The Struggle.

"I KNOW all that you will say, Miriam," began Hamil, who was the first to break silence, looking down gloomily at the dusty grass before him. "You don't suppose that I've not often thought of my promise, and tried to keep it too. I had not so much as entered a public since I received your letter, till a few days ago, and then two of my comrades, jovial fellows, laughed me out of my resolutions, and got me to stand treat."

"And so the door was opened to the enemy," suggested Miriam, sadly; "you did not find it easy to close it again."

"I'll not deny it, I took more than was good for me, and I was near getting into a scrape at the time. But the worst of it is," continued Hamil more rapidly, kicking up the dust with the heel of his boot, "the worst of it is, that now the thirst and the longing is awakened again, and it seems as if I could not resist them! I do not want to disgrace myself, nor to vex you, Miriam, but I hardly am my own master in this. No one knows, but those who have felt it, the difficulties which beset a man who would get rid of a taste for spirits."

"Hamil, you are a soldier, a brave, noble soldier, one who never, in the field, was daunted or kept back by difficulties," said Miriam, pressing the arm of her brother. "Remember the fearful mountain passes through which you went with the army in Abyssinia. Of what long weary marches you have told me, when you had to struggle up heights, through stony, almost impassable defiles, till your breath failed, and your muscles were strained, and you felt that your limbs could scarcely support your weight. But difficulties did not turn you back then. You were the Queen's faithful soldier and were willing to serve her to the death."

"I could not have held back then," observed Hamil.

"And can you hold back now?" cried Miriam. "Oh! Hamil, remember what our curate said to us before our confirmation; you and I can never forget that sermon. He told us that we are all the enlisted soldiers or Christ, with His weapons to bear, and His battles to fight, and that for His sake we must all learn to 'endure hardness.' *

"Life is our one great campaign, sin is our great enemy, and the Lord Christ Himself the Captain of our salvation.

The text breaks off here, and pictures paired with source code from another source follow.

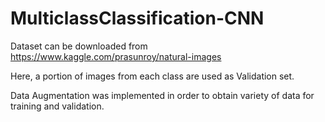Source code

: # MulticlassClassification-CNN

Dataset can be downloaded from https://www.kaggle.com/prasunroy/natural-images

Here, a portion of images from each class are used as Validation set.

Data Augmentation was implemented in order to obtain variety of data for training and validation.
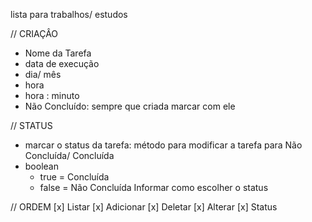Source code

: lista para trabalhos/ estudos

// CRIAÇÂO
- Nome da Tarefa
- data de execução
 - dia/ mês
- hora
 - hora : minuto
- Não Concluído: sempre que criada marcar com ele

// STATUS
- marcar o status da tarefa:
método para modificar a tarefa para Não Concluída/ Concluída
- boolean
  - true = Concluída
  - false = Não Concluída
Informar como escolher o status

// ORDEM
[x] Listar
[x] Adicionar
[x] Deletar
[x] Alterar
[x] Status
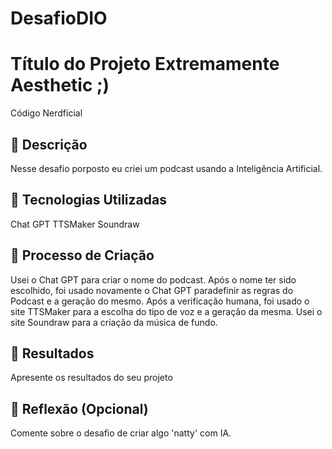 # DesafioDIO

# Título do Projeto Extremamente Aesthetic ;)
 Código Nerdficial
## 📒 Descrição
Nesse desafio porposto eu criei um podcast usando a Inteligência Artificial. 

## 🤖 Tecnologias Utilizadas
Chat GPT
TTSMaker 
Soundraw 

## 🧐 Processo de Criação
Usei o Chat GPT para criar o nome do podcast. 
Após o nome ter sido escolhido, foi usado novamente o Chat GPT paradefinir as regras do Podcast e a geração do mesmo. 
Após a verificação humana, foi usado o site TTSMaker para a escolha do tipo de voz e a geração da mesma.
Usei o site Soundraw para a criação da música de fundo.

## 🚀 Resultados
Apresente os resultados do seu projeto

## 💭 Reflexão (Opcional)
Comente sobre o desafio de criar algo 'natty' com IA.
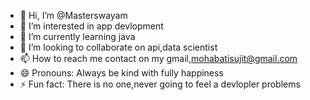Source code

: - 👋 Hi, I’m @Masterswayam
- 👀 I’m interested in app devlopment
- 🌱 I’m currently learning java
- 💞️ I’m looking to collaborate on api,data scientist
- 📫 How to reach me contact on my gmail,mohabatisujit@gmail.com
- 😄 Pronouns: Always be kind with fully happiness
- ⚡ Fun fact: There is no one,never going to feel a devlopler problems

<!---
Masterswayam/Masterswayam is a ✨ special ✨ repository because its `README.md` (this file) appears on your GitHub profile.
You can click the Preview link to take a look at your changes.
--->
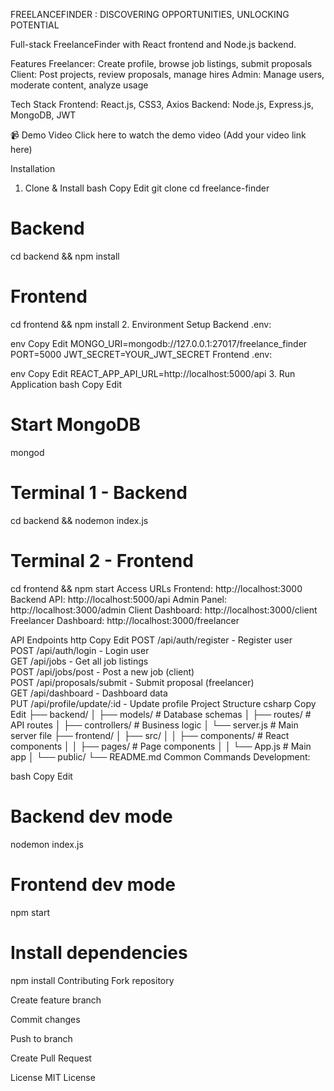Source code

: FREELANCEFINDER : DISCOVERING OPPORTUNITIES, UNLOCKING POTENTIAL

Full-stack FreelanceFinder with React frontend and Node.js backend.

Features
Freelancer: Create profile, browse job listings, submit proposals
Client: Post projects, review proposals, manage hires
Admin: Manage users, moderate content, analyze usage

Tech Stack
Frontend: React.js, CSS3, Axios
Backend: Node.js, Express.js, MongoDB, JWT

📹 Demo Video
Click here to watch the demo video (Add your video link here)

Installation
1. Clone & Install
bash
Copy
Edit
git clone <repository-url>
cd freelance-finder

# Backend
cd backend && npm install

# Frontend  
cd frontend && npm install
2. Environment Setup
Backend .env:

env
Copy
Edit
MONGO_URI=mongodb://127.0.0.1:27017/freelance_finder
PORT=5000
JWT_SECRET=YOUR_JWT_SECRET
Frontend .env:

env
Copy
Edit
REACT_APP_API_URL=http://localhost:5000/api
3. Run Application
bash
Copy
Edit
# Start MongoDB
mongod

# Terminal 1 - Backend
cd backend && nodemon index.js

# Terminal 2 - Frontend
cd frontend && npm start
Access URLs
Frontend: http://localhost:3000
Backend API: http://localhost:5000/api
Admin Panel: http://localhost:3000/admin
Client Dashboard: http://localhost:3000/client
Freelancer Dashboard: http://localhost:3000/freelancer

API Endpoints
http
Copy
Edit
POST   /api/auth/register       - Register user  
POST   /api/auth/login          - Login user  
GET    /api/jobs                - Get all job listings  
POST   /api/jobs/post           - Post a new job (client)  
POST   /api/proposals/submit    - Submit proposal (freelancer)  
GET    /api/dashboard           - Dashboard data  
PUT    /api/profile/update/:id  - Update profile
Project Structure
csharp
Copy
Edit
├── backend/
│   ├── models/         # Database schemas
│   ├── routes/         # API routes
│   ├── controllers/    # Business logic
│   └── server.js       # Main server file
├── frontend/
│   ├── src/
│   │   ├── components/  # React components
│   │   ├── pages/       # Page components
│   │   └── App.js       # Main app
│   └── public/
└── README.md
Common Commands
Development:

bash
Copy
Edit
# Backend dev mode
nodemon index.js

# Frontend dev mode
npm start

# Install dependencies
npm install
Contributing
Fork repository

Create feature branch

Commit changes

Push to branch

Create Pull Request

License
MIT License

If we follow Him we must expect to have to face some difficulties, if we follow Him we must fight. Oh dear brother, after hearing that sermon, do you not recollect how you and I went together to the wood in the hollow, and, under the great beech-tree, prayed that we might indeed be Christ's faithful soldiers and servants to the end of our lives?"

* 2 Tim. ii. 3.

Hamil heaved a deep sigh; sweet and holy was the remembrance of that day in their early youth, when he and his twin sister had resolved that, come what might, they would ever keep steady in the service of Him who had Himself triumphed over Satan, and who could make them more than conquerors by the strength of His Holy Spirit. The whole scene came back on the soldier's mind; the golden sunlight streaming through the boughs on the ground strewn with the brown fallen beech-mast, the sound of a stream gurgling near, the hum of a bright insect on the wing that had hovered around the twins where they sat on the mossy seat afforded by the gnarled roots of the tree.